Y EN EL HORIZONTE, como un zumbido de fondo, el filo aterciopelado de la música, en particular de la ópera y la canción popular. Lector de poesía dotado de una poderosa voz natural, Lizalde sería un intérprete ideal y aun un recitador natural. Y precisamente por la inmediatez de esta tentación supo resguardar su voz de la elocuencia forense —aunque no haya desdeñado diversos cargos públicos que ha cumplido con parsimoniosa elegancia.

Fascinado desde muy joven por las joyas y los tesoros de la lengua, en particular por la retórica —esa dama de los espejos que decía Jean Paulhan—, Lizalde hizo del conocimiento de las vanguardias literarias y artísticas no un saber exterior, sino una experiencia: las vivió en primera persona con disciplinado fervor. Esta disponibilidad cristalizó en los espacios conceptuales del llamado poeticismo, nombre de un misceláneo bagaje cuyo común denominador sería la formalización y cuyos integrantes pueden ser considerados, sólo hasta cierto punto, reveladores de las facetas potenciales del poeta Eduardo Lizalde: Arturo González Cosío, Enrique González Rojo, Marco Antonio Montes de Oca y el prosista y poeta Juan José Arreola.

LA AMPLIA Y SOLVENTE OBRA POÉTICA de Eduardo Lizalde se imanta o enerva, despierta o embriaga con el deseo de perfección de las formas soñadas —como la rosa o el tigre—, emblemas de un anhelo del poema ideal, del poema arquetípico soñado. Además de su apetito estrictamente formal, la alimenta un impulso irrefrenable hacia la ciudad y la socialización. Más allá de momentáneas o profundas coincidencias temáticas con poetas como Jaime García Terrés, Gerardo Deniz, José Emilio Pacheco, Efraín Huerta, Homero Aridjis o Jaime Labastida, en Lizalde se da una franca apertura hacia la ciudad cultural donde aflora el poema: están presentes y lo acompañan Luis Cardoza y Aragón, Jaime Sabines, José Luis Cuevas, Carlos Fuentes pero, ante todo, las presencias singulares de Salvador Elizondo y Octavio Paz, figuras a las que el poeta dedica poemas y versos.

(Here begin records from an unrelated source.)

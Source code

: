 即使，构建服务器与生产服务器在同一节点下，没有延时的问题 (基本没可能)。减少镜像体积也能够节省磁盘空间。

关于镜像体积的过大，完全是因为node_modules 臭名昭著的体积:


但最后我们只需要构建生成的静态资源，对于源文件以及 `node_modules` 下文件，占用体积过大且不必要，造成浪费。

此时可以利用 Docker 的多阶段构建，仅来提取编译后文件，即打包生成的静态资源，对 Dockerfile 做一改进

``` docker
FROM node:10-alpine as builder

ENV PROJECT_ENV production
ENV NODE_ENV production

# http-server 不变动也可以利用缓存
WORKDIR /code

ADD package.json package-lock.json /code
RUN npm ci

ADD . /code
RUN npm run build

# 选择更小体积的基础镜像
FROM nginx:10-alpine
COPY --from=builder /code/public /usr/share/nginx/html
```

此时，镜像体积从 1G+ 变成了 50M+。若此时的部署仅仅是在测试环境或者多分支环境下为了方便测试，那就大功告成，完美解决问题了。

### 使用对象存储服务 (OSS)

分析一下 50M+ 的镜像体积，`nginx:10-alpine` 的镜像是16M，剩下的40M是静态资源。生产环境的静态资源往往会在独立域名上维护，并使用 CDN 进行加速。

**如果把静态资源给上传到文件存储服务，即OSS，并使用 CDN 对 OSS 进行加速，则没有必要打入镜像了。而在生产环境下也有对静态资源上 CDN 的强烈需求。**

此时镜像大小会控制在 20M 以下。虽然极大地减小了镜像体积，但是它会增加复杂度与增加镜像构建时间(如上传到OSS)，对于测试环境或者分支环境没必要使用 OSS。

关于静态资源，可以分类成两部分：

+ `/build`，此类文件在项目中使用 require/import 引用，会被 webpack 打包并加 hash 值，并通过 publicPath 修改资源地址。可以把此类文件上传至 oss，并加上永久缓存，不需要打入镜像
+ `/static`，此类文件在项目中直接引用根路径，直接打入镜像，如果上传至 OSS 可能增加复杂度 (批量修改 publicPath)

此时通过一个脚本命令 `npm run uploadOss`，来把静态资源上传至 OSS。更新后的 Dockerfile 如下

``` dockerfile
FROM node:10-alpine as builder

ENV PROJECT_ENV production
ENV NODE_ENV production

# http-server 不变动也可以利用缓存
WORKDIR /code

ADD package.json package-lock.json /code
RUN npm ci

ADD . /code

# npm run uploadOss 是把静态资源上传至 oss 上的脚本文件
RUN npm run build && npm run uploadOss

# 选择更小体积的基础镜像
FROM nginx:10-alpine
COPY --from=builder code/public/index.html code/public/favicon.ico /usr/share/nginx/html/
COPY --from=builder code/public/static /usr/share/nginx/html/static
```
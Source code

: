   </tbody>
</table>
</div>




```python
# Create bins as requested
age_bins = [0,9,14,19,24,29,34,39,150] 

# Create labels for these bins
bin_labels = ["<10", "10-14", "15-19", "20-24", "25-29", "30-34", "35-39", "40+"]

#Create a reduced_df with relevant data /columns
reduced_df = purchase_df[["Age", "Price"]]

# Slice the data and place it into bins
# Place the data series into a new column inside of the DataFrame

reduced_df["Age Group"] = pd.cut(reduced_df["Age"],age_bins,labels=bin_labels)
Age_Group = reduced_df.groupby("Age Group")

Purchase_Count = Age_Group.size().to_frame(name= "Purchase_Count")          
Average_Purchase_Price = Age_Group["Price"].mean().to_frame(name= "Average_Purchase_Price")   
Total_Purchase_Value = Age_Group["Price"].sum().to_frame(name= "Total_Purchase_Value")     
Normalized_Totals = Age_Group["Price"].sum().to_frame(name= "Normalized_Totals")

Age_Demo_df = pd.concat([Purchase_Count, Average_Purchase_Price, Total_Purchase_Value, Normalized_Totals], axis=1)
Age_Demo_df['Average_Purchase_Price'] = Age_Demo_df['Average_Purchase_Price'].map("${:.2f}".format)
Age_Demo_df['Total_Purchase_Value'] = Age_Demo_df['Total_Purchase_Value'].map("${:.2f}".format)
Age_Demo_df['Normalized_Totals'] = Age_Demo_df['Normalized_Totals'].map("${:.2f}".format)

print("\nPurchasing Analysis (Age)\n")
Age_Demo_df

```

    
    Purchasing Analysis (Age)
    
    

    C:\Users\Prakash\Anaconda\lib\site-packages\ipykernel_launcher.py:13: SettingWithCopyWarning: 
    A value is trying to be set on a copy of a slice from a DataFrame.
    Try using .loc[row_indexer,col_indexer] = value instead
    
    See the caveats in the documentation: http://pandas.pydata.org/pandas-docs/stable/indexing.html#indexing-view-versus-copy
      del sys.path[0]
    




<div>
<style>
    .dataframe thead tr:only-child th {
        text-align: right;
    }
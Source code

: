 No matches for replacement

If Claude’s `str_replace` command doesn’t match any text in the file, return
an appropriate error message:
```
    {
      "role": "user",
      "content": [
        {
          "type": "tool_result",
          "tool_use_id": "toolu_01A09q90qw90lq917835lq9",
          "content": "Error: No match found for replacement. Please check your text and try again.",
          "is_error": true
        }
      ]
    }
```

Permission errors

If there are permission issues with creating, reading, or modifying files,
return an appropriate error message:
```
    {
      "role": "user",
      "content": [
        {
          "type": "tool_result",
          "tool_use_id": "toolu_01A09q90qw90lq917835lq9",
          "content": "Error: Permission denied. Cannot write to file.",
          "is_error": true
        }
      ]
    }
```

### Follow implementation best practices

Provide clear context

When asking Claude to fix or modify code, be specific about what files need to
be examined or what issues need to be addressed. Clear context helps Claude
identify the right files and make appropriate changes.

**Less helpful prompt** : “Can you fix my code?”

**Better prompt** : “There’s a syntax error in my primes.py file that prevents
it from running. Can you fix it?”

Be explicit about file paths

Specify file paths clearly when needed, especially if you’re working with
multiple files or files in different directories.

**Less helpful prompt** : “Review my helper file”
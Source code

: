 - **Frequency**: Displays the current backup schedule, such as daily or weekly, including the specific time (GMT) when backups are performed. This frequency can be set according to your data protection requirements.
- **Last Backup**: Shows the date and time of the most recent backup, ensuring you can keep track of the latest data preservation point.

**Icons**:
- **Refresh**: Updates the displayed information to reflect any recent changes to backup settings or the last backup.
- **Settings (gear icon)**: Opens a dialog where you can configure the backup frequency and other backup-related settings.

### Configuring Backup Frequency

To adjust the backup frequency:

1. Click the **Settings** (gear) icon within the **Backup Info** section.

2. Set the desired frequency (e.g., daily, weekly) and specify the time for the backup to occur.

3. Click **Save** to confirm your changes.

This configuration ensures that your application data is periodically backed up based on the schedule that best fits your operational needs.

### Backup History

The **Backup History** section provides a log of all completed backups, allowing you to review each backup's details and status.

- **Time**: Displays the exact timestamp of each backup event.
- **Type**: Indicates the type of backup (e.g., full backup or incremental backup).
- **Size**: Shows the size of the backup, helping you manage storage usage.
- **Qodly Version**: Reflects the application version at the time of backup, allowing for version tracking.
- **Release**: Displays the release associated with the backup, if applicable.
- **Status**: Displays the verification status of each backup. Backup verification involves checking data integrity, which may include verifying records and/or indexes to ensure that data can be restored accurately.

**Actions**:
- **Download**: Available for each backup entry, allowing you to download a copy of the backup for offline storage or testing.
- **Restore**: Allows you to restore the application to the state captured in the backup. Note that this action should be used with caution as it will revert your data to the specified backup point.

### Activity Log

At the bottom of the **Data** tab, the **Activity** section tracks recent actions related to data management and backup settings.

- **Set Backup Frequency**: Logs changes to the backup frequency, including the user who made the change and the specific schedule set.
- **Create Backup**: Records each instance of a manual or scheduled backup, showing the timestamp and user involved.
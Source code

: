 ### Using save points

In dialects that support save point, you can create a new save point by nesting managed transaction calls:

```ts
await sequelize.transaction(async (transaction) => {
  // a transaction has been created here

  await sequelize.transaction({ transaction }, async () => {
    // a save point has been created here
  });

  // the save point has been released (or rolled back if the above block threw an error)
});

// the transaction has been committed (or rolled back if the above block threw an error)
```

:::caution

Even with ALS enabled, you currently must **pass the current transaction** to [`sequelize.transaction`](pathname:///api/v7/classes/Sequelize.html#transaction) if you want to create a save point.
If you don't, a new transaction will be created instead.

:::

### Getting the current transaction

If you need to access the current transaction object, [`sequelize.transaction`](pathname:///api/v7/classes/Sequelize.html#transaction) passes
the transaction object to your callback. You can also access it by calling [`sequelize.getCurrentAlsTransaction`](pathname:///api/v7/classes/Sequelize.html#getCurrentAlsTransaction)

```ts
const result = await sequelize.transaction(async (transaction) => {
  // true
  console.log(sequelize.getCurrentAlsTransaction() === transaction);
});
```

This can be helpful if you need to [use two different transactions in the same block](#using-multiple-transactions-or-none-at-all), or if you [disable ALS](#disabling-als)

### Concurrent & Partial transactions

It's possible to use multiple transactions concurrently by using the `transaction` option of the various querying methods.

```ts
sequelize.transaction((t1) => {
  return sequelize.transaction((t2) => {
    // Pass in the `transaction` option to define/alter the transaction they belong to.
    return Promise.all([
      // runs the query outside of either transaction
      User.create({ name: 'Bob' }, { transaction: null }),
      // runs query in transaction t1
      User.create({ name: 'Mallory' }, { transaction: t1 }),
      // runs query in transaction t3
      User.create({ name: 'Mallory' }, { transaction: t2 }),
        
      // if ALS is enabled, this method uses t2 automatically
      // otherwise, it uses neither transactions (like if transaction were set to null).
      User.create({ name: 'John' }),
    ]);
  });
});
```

No le pueden ser ajenos los temas de la ciudad y la política, ni las cuestiones asociadas a la ética —tan próxima de la estética—, a la teología —tan próxima de la filosofía, a la cual este poeta de cuerpo completo está irrevocablemente llamado a ver también como un arte de la fábula, como una farmacia cuyas peligrosas medicinas sólo él, sacerdote y filósofo, sabría usar debidamente.

Bajo los ropajes y atuendos vistosos, bajo la clamorosa hojarasca de Babel, el poeta sabe que hay un silencio irreductible, un dolor intransitivo cuyo exorcismo cumple como para dar continuidad al rito inmemorial de la palabra, a la figura del poeta siempre dispuesto a volver al terreno del sentir y del sentido común. Como lo ha dicho él mismo en las palabras que improvisó durante el homenaje que le tributaron Vicente Quirarte y Ernesto de la Peña: “Ya es un honor ser llamado poeta en una tierra como la mexicana, de grandes poetas”.